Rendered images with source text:
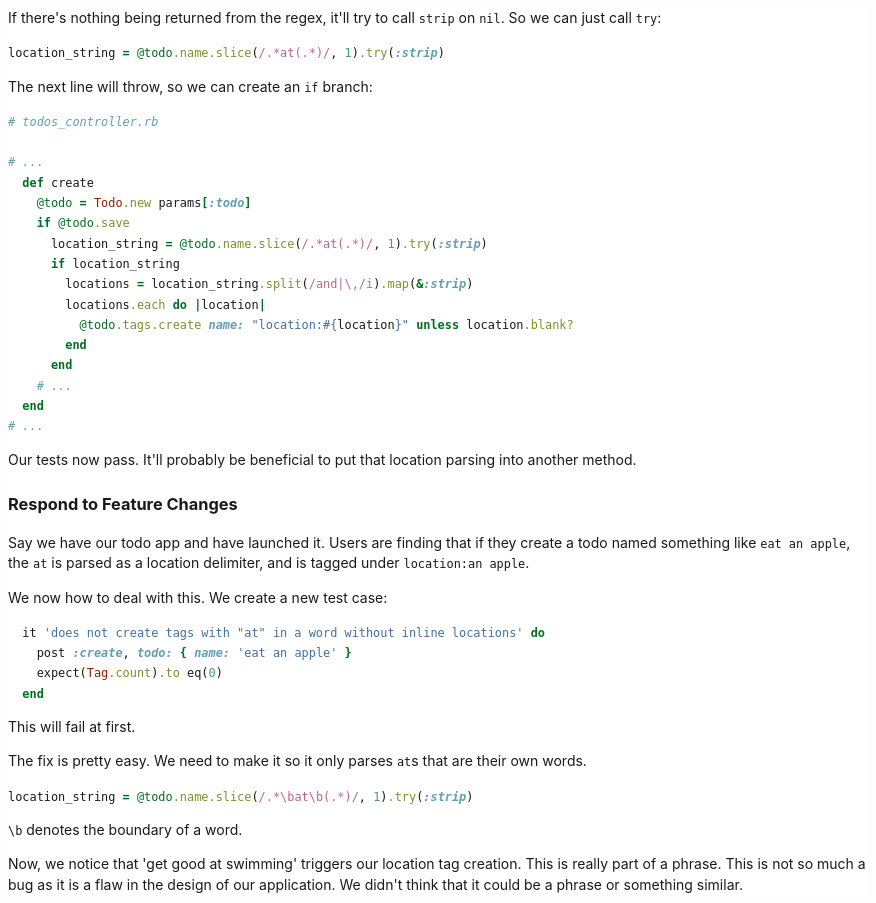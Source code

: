 If there's nothing being returned from the regex, it'll try to call `strip` on `nil`. So we can just call `try`:

```ruby
location_string = @todo.name.slice(/.*at(.*)/, 1).try(:strip)
```

The next line will throw, so we can create an `if` branch:

```ruby
# todos_controller.rb

# ...
  def create
    @todo = Todo.new params[:todo]
    if @todo.save
      location_string = @todo.name.slice(/.*at(.*)/, 1).try(:strip)
      if location_string
        locations = location_string.split(/and|\,/i).map(&:strip)
        locations.each do |location|
          @todo.tags.create name: "location:#{location}" unless location.blank?
        end
      end
    # ...
  end
# ...
```

Our tests now pass. It'll probably be beneficial to put that location parsing into another method.

### Respond to Feature Changes

Say we have our todo app and have launched it. Users are finding that if they create a todo named something like `eat an apple`, the `at` is parsed as a location delimiter, and is tagged under `location:an apple`.

We now how to deal with this. We create a new test case:

```ruby
  it 'does not create tags with "at" in a word without inline locations' do
    post :create, todo: { name: 'eat an apple' }
    expect(Tag.count).to eq(0)
  end
```

This will fail at first.

The fix is pretty easy. We need to make it so it only parses `at`s that are their own words.

```ruby
location_string = @todo.name.slice(/.*\bat\b(.*)/, 1).try(:strip)
```

`\b` denotes the boundary of a word.

Now, we notice that 'get good at swimming' triggers our location tag creation. This is really part of a phrase. This is not so much a bug as it is a flaw in the design of our application. We didn't think that it could be a phrase or something similar.
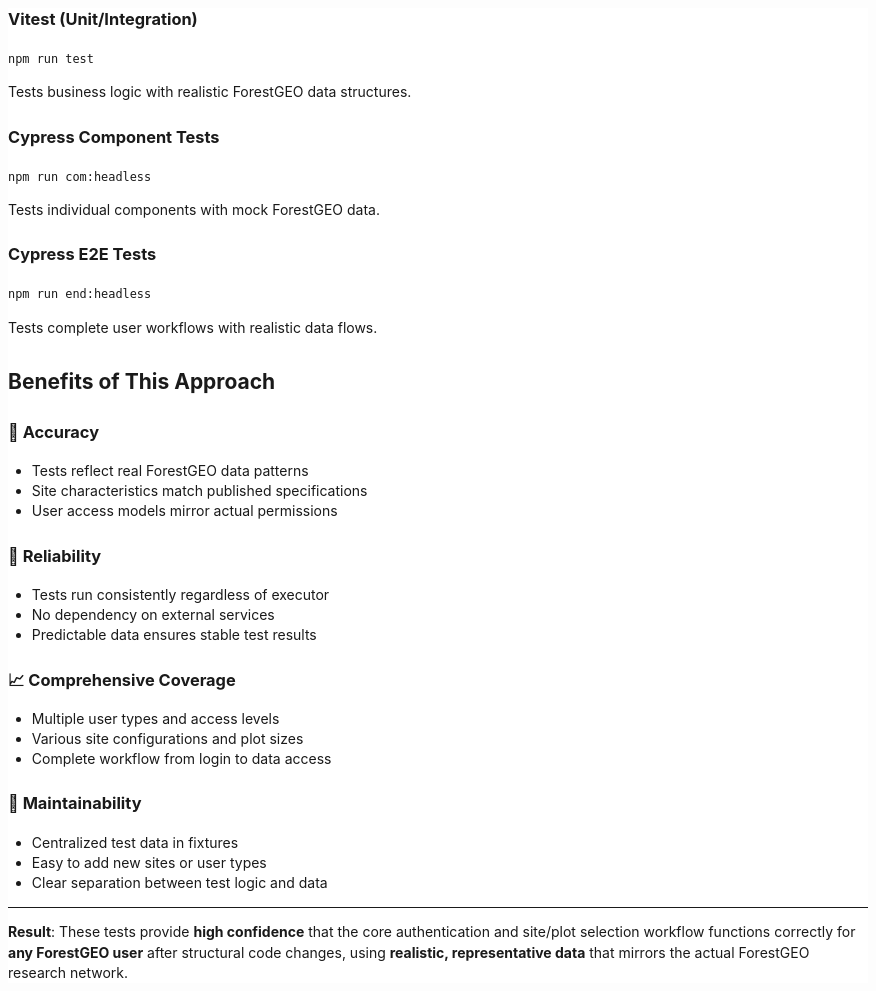 ### **Vitest (Unit/Integration)**

```bash
npm run test
```

Tests business logic with realistic ForestGEO data structures.

### **Cypress Component Tests**

```bash
npm run com:headless
```

Tests individual components with mock ForestGEO data.

### **Cypress E2E Tests**

```bash
npm run end:headless
```

Tests complete user workflows with realistic data flows.

## Benefits of This Approach

### 🎯 **Accuracy**

- Tests reflect real ForestGEO data patterns
- Site characteristics match published specifications
- User access models mirror actual permissions

### 🔄 **Reliability**

- Tests run consistently regardless of executor
- No dependency on external services
- Predictable data ensures stable test results

### 📈 **Comprehensive Coverage**

- Multiple user types and access levels
- Various site configurations and plot sizes
- Complete workflow from login to data access

### 🚀 **Maintainability**

- Centralized test data in fixtures
- Easy to add new sites or user types
- Clear separation between test logic and data

---

**Result**: These tests provide **high confidence** that the core authentication and site/plot selection workflow functions correctly for **any ForestGEO user** after structural code changes, using **realistic, representative data** that mirrors the actual ForestGEO research network.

◆ **Exercise aim**: Could you repeat, exactly and with nothing added, the lines from the top of the entries above through the line that holds "### Respond to Feature Changes", leaving out any pictures?

◆ **Response to the exercise**:
Source code

: If there's nothing being returned from the regex, it'll try to call `strip` on `nil`. So we can just call `try`:

```ruby
location_string = @todo.name.slice(/.*at(.*)/, 1).try(:strip)
```

The next line will throw, so we can create an `if` branch:

```ruby
# todos_controller.rb

# ...
  def create
    @todo = Todo.new params[:todo]
    if @todo.save
      location_string = @todo.name.slice(/.*at(.*)/, 1).try(:strip)
      if location_string
        locations = location_string.split(/and|\,/i).map(&:strip)
        locations.each do |location|
          @todo.tags.create name: "location:#{location}" unless location.blank?
        end
      end
    # ...
  end
# ...
```

Our tests now pass. It'll probably be beneficial to put that location parsing into another method.

### Respond to Feature Changes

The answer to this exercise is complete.